The first line of the data below and every line after it, through the one with "## Everything in one place.", must be transcribed without change.
- - - -
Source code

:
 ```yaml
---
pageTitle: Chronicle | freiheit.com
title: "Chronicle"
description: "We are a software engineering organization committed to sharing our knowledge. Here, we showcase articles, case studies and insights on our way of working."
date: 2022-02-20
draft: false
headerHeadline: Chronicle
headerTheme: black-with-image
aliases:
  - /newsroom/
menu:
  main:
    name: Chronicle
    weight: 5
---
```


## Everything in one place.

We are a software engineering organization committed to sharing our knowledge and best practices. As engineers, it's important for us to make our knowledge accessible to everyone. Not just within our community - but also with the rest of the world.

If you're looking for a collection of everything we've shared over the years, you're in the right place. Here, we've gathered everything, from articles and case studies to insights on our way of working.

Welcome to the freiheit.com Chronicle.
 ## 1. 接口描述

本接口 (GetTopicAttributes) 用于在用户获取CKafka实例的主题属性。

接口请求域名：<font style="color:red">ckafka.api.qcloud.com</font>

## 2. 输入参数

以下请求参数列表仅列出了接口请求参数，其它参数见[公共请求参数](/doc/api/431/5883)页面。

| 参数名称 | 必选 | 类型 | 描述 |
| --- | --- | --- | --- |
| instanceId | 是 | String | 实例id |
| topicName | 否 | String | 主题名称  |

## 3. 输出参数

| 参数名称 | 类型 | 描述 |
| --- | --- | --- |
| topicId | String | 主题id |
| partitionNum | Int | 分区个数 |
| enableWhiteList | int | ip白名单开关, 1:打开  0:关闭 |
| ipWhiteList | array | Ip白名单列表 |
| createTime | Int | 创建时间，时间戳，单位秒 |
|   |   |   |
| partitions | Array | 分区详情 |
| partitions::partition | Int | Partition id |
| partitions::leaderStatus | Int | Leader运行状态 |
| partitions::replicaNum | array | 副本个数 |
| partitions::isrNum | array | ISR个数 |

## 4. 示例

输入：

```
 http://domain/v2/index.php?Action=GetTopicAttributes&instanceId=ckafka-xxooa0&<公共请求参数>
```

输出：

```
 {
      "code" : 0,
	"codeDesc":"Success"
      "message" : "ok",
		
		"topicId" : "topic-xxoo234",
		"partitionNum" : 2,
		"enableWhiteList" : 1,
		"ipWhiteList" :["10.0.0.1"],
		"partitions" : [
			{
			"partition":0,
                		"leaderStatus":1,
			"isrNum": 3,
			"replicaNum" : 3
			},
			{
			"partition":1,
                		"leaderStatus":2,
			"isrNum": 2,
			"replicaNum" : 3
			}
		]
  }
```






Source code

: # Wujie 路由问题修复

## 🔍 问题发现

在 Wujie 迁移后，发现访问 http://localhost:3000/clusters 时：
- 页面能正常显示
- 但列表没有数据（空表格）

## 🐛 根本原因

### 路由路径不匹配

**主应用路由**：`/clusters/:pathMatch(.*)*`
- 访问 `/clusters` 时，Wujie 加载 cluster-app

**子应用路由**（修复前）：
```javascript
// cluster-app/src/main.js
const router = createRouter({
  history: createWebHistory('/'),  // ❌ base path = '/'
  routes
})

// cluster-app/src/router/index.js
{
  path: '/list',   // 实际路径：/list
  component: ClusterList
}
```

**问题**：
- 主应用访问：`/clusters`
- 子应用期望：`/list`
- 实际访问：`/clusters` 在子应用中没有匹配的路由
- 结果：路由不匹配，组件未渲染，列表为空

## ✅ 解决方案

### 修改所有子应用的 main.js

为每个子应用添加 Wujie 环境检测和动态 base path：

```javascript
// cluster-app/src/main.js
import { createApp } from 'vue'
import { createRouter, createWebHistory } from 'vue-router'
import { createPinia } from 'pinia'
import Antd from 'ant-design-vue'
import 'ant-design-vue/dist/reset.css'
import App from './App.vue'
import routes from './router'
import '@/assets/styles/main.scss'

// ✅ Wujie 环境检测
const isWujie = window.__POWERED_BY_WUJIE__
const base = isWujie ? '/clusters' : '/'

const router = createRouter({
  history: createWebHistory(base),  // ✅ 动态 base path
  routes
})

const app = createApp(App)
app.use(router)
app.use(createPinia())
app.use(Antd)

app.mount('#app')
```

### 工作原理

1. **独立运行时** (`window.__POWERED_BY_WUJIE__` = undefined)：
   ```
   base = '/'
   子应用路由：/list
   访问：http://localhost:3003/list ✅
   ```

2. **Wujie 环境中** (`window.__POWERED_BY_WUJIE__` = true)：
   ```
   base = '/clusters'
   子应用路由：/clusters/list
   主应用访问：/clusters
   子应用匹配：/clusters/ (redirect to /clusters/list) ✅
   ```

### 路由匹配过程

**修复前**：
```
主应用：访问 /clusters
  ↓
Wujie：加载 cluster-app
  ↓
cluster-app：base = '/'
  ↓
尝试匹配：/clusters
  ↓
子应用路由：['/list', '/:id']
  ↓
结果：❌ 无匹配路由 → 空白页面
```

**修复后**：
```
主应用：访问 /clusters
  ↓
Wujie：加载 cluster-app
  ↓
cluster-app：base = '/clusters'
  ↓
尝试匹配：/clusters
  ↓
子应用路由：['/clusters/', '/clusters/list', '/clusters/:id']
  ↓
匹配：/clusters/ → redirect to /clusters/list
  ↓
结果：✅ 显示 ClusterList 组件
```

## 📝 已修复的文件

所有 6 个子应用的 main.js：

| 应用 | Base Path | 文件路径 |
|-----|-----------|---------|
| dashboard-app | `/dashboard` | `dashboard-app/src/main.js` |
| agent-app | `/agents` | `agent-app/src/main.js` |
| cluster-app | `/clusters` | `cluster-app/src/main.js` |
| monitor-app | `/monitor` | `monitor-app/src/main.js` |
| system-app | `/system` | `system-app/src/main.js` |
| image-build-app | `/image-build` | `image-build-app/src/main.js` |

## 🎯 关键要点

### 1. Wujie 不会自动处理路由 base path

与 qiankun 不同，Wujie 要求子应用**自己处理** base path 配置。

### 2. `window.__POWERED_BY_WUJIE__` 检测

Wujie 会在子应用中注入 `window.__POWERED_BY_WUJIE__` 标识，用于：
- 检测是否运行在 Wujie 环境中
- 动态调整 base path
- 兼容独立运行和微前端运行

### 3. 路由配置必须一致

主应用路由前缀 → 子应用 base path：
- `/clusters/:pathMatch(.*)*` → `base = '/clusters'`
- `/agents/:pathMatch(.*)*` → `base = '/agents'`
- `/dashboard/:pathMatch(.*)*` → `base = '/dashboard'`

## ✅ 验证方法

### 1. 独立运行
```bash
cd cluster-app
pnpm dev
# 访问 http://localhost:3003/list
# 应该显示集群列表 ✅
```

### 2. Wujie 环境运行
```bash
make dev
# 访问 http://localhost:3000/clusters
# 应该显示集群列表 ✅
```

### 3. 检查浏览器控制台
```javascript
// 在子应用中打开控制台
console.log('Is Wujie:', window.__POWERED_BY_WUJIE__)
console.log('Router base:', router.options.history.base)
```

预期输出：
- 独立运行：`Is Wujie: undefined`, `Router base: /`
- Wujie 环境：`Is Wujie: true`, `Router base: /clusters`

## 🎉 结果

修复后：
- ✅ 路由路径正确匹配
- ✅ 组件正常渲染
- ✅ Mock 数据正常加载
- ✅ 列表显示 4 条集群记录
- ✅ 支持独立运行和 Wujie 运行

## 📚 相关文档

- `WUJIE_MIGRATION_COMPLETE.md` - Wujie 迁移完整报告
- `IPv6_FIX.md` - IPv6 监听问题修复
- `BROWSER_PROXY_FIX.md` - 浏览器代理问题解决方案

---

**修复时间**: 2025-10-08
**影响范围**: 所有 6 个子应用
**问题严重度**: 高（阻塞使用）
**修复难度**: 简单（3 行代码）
- - - -
▸ YOUR RESPONSE:
Source code

:
 ```yaml
---
pageTitle: Chronicle | freiheit.com
title: "Chronicle"
description: "We are a software engineering organization committed to sharing our knowledge. Here, we showcase articles, case studies and insights on our way of working."
date: 2022-02-20
draft: false
headerHeadline: Chronicle
headerTheme: black-with-image
aliases:
  - /newsroom/
menu:
  main:
    name: Chronicle
    weight: 5
---
```


## Everything in one place.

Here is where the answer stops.